Showing posts with label fantasy. Show all posts
Showing posts with label fantasy. Show all posts

Monday, April 06, 2009

I Don't Like Mulholland Drive (the Film)

"Wait, you're telling me I went through all that mental anguish over a dream? What a cheat!"
-- Darkwing Duck, "Dead Duck"

Mark and I recently watched Brazil, a film I hadn't seen since high school. It was pretty awesome, but the end irritates me. It turns out that, gosh, Sam Lowry has been dreaming his happy, idyllic flight out of the city with Jill, and in fact he's perhaps been hallucinating/dreaming since the moment of his rescue. None of it's true, he's really just gone insane during his torture. I know that there are many examples of this particular trope, but at the time I couldn't help but think of the finale of Newhart, when Bob wakes up and we learn that the entire season has been a dream.

Watching Brazil made me think about Mulholland Drive, a film that I come close to loathing.

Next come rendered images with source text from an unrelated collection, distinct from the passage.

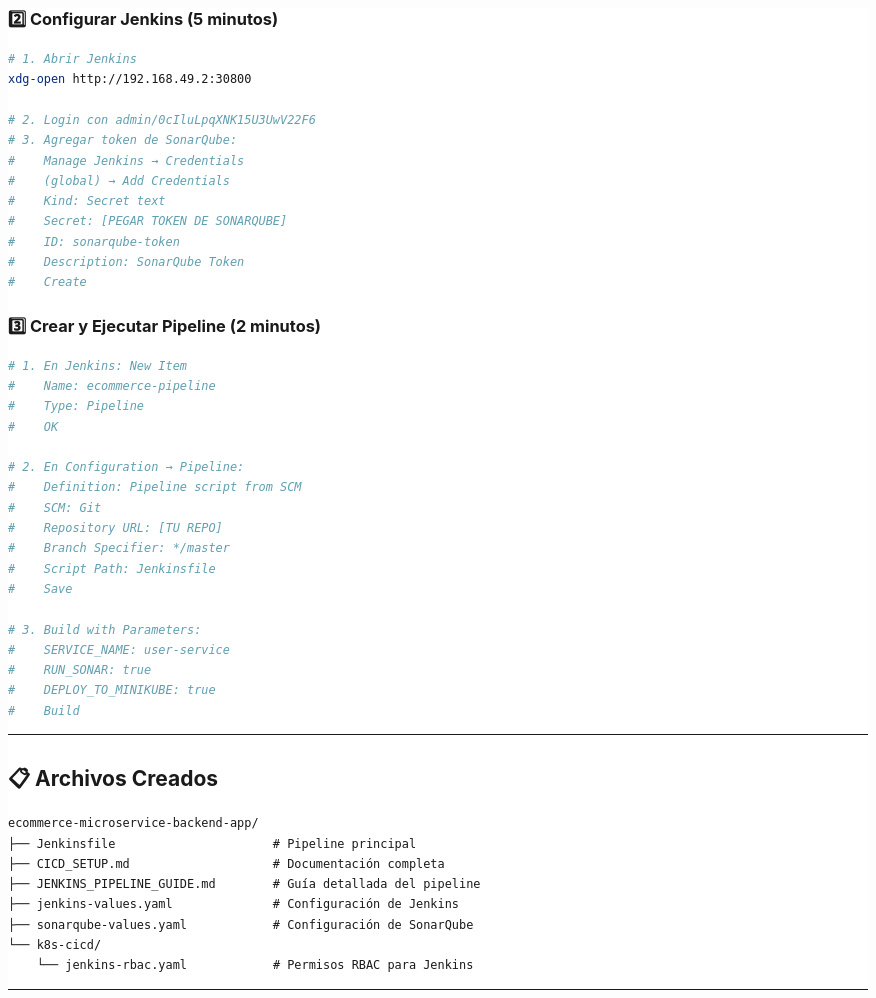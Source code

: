 ### 2️⃣ Configurar Jenkins (5 minutos)

```bash
# 1. Abrir Jenkins
xdg-open http://192.168.49.2:30800

# 2. Login con admin/0cIluLpqXNK15U3UwV22F6
# 3. Agregar token de SonarQube:
#    Manage Jenkins → Credentials
#    (global) → Add Credentials
#    Kind: Secret text
#    Secret: [PEGAR TOKEN DE SONARQUBE]
#    ID: sonarqube-token
#    Description: SonarQube Token
#    Create
```

### 3️⃣ Crear y Ejecutar Pipeline (2 minutos)

```bash
# 1. En Jenkins: New Item
#    Name: ecommerce-pipeline
#    Type: Pipeline
#    OK

# 2. En Configuration → Pipeline:
#    Definition: Pipeline script from SCM
#    SCM: Git
#    Repository URL: [TU REPO]
#    Branch Specifier: */master
#    Script Path: Jenkinsfile
#    Save

# 3. Build with Parameters:
#    SERVICE_NAME: user-service
#    RUN_SONAR: true
#    DEPLOY_TO_MINIKUBE: true
#    Build
```

---

## 📋 Archivos Creados

```
ecommerce-microservice-backend-app/
├── Jenkinsfile                      # Pipeline principal
├── CICD_SETUP.md                    # Documentación completa
├── JENKINS_PIPELINE_GUIDE.md        # Guía detallada del pipeline
├── jenkins-values.yaml              # Configuración de Jenkins
├── sonarqube-values.yaml            # Configuración de SonarQube
└── k8s-cicd/
    └── jenkins-rbac.yaml            # Permisos RBAC para Jenkins
```

---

Perhaps I'd loathe it less if I didn't love Lynch's other films so much, or if friends I love and respect didn't always talk about how great the visuals and non-linear elements of the film are. In general, I appreciate the whole broken dreams in Hollywood thing, and I like convoluted fantasies that conflate/confuse self-image with love object, desire is always a good theme, and I have no problem with a non-linear or non-narrative structure. But but....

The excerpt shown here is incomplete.